### SUPPLIED MATERIAL

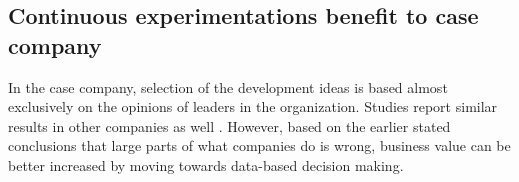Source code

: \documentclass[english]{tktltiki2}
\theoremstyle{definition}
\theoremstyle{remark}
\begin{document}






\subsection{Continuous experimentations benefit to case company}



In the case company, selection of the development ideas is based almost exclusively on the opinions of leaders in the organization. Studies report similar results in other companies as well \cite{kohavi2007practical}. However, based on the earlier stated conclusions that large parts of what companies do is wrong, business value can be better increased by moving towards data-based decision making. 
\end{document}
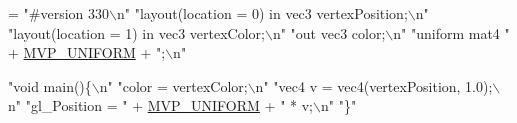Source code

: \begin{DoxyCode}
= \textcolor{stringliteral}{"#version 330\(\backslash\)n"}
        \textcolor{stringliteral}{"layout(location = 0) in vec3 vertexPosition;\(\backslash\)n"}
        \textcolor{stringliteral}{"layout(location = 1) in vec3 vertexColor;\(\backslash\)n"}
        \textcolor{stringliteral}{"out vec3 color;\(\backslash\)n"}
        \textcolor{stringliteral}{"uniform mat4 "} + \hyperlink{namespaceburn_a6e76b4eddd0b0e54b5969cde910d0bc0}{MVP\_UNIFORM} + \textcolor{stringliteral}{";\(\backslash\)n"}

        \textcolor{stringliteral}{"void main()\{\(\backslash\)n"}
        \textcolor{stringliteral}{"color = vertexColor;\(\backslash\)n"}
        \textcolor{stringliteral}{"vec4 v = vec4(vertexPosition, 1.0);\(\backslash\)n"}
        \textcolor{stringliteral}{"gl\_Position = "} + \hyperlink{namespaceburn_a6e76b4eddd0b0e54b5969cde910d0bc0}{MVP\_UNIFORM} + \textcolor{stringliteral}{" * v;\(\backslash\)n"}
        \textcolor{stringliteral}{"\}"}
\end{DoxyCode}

---

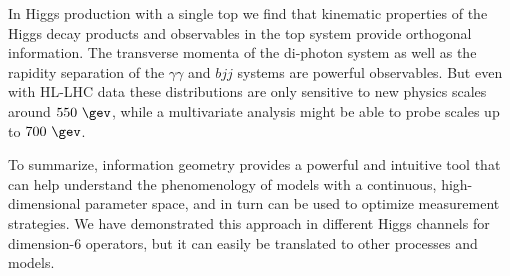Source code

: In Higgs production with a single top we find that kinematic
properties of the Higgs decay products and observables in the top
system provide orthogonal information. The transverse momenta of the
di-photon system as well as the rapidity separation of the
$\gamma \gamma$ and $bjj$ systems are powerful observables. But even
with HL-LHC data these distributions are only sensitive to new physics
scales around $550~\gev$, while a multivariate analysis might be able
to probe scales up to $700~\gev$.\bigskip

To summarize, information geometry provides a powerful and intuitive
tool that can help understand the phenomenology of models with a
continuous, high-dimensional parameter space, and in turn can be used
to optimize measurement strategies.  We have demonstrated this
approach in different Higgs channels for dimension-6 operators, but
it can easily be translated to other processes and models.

### AIM OF THE TASK
From the data above, output only the lines between the line containing "continuous, high-dimensional parameter" and the line containing "it can easily", inclusive, exactly as written.

### ANSWER TO THIS PROBLEM
continuous, high-dimensional parameter space, and in turn can be used
to optimize measurement strategies.  We have demonstrated this
approach in different Higgs channels for dimension-6 operators, but
it can easily be translated to other processes and models.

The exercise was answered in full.